Richard Appleton (17 January 1932 – 27 April 2005) was an Australian poet, raconteur and editor who became editor-in-chief of the Australian Encyclopaedia and, in 1987, was co-editor with Alex Galloway of the posthumous Lex Banning poetry collection There Was a Crooked Man. He was a long-time associate of the Sydney Push, of which his memoirs were published posthumously in 2009. He helped create The Pluralist, a journal of dissident thought.
Appleton was born at Mosman, Sydney, NSW and died at Cessnock NSW. He was educated at North Sydney Boys' High School, the Royal Australian Naval College and Sydney University where he was a devotee of John Anderson and co-edited an issue of the annual Arna. He also attended and graduated from a Melbourne teachers' college in 1957-1958—"a crash course of only one year to become a qualified teacher".
He entered publishing in about 1967, and became editor-in-chief of the Australian Encyclopaedia in 1977, overseeing the fourth edition (1983) and the fifth edition (1988). As a freelance in later years, in conjunction with his wife, Barbara, he compiled the Cambridge Dictionary of Australian Places. In the 1980s Appleton edited the Australian content of the Encyclopædia Britannica. In 2008, he was honoured posthumously by the Australian Labor Party for services to the party.

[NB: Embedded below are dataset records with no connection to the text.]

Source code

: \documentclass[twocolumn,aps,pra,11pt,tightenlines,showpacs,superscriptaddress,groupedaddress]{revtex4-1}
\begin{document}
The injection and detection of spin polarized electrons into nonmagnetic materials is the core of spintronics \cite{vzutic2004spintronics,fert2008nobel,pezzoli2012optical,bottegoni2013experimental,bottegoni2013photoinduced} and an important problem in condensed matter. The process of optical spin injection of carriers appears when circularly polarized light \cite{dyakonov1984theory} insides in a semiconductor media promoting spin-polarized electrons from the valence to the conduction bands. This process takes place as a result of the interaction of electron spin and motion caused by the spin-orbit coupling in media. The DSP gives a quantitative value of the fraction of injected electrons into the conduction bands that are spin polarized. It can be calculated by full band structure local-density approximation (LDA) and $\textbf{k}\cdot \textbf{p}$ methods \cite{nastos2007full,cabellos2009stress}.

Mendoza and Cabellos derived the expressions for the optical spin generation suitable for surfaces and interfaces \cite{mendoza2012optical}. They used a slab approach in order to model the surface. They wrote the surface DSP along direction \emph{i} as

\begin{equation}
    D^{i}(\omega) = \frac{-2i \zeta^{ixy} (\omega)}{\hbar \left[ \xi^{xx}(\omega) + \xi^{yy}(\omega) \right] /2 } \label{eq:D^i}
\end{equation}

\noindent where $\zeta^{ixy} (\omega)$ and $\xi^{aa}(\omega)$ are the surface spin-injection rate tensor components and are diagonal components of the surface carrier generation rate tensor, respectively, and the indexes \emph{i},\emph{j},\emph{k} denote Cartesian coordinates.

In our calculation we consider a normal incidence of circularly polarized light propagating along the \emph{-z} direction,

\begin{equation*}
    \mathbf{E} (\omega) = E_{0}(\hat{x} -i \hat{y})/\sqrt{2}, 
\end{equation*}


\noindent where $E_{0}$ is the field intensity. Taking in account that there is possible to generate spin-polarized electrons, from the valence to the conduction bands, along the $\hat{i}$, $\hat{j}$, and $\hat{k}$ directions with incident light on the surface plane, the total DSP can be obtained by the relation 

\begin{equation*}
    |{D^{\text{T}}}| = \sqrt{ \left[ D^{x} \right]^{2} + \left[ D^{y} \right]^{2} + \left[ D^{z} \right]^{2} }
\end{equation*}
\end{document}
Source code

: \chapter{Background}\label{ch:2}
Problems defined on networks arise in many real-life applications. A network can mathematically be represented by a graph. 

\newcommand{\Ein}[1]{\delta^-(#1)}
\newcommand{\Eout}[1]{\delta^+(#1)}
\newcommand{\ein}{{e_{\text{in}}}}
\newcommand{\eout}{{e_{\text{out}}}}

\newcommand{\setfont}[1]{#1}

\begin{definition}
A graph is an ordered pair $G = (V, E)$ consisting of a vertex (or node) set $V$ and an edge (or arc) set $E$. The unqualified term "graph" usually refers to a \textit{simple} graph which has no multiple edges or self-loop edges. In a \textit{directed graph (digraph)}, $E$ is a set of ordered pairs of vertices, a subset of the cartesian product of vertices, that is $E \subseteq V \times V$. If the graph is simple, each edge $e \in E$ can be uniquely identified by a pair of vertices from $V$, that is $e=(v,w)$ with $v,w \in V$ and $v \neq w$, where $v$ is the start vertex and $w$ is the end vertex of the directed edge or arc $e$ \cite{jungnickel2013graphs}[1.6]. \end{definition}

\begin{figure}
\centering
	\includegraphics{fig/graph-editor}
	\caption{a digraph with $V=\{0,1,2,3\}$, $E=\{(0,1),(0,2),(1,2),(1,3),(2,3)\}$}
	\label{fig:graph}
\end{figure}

Appleton was described in Clive James’s 2003 book As of This Writing as "among the most gifted" Australian poets of his time. In the same book he lamented Appleton’s "premature death." After Appleton’s name was mentioned during an ABC talk, James learnt that he was, in fact, still alive and rang to apologise. "I was happy to forgive him," Appleton said. "After all, not everybody gets to read his own obituary, and a glowing one at that."